Les litanies védiques chantent les premières traces d’une très vieille

légende de l’Inde et de la Mésopotamie, qui a parcouru le monde accompagnée

de sacré : la légende du déluge. Elle prend forme dans le Shatapatha Brāhmana,

l’un des plus anciens textes indiens après les Védas, poursuit sa route dans le

Mahābhārata et le Bhāgavata Purāna, avant d’assumer la place qu’on lui

connaît dans l’Ancien Testament.

Les Rishis parlaient dans les Védas d’un temps où vivaient les

patriarches, les « Saptarishis », ou sept sages. Manu et les Saptarishis étaient les

ancêtres des hommes, ceux qui invoquent la flamme divine et offrent la

première oblation au Suprême.

Un jour, tandis que Manu faisait ses ablutions au bord de la rivière, il

aperçut un tout petit poisson dans l’eau au creux de ses mains.
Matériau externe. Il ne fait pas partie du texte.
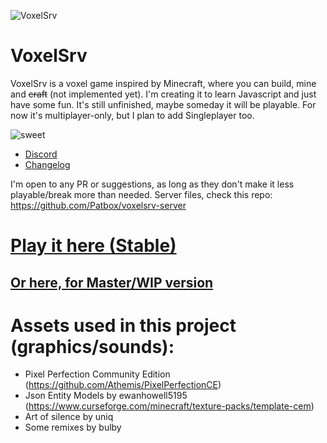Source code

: ![VoxelSrv](https://i.imgur.com/ImZz33s.png)
# VoxelSrv
VoxelSrv is a voxel game inspired by Minecraft, where you can build, mine and ~~craft~~ (not implemented yet).
I'm creating it to learn Javascript and just have some fun.
It's still unfinished, maybe someday it will be playable. For now it's multiplayer-only, but I plan to add Singleplayer too.

![sweet](https://www.paypal.com/donate?hosted_button_id=3BHCY5NSQLNMW)

- [Discord](https://discord.gg/K9PdsDh)
- [Changelog](https://github.com/Patbox/voxelsrv/blob/master/CHANGELOG.md)

I'm open to any PR or suggestions, as long as they don't make it less playable/break more than needed.
Server files, check this repo: https://github.com/Patbox/voxelsrv-server

# [Play it here (Stable)](http://voxelsrv.pb4.eu)
## [Or here, for Master/WIP version](http://voxelsrv-master.pb4.eu)


# Assets used in this project (graphics/sounds):
- Pixel Perfection Community Edition (https://github.com/Athemis/PixelPerfectionCE)
- Json Entity Models by ewanhowell5195 (https://www.curseforge.com/minecraft/texture-packs/template-cem)
- Art of silence by uniq
- Some remixes by bulby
Il rejeta aussitôt

l’eau avec le poisson à la rivière, mais voici qu’il entendit :

— Comment peux-tu, ô Rishi protecteur, me laisser dans ces eaux à la

merci des monstres du courant ? Prends soin de moi et je serai ton sauveur.

— De quoi me sauveras-tu ? demanda Manu intrigué.

— Un déluge balayera toutes les créatures — je t’en sauverai.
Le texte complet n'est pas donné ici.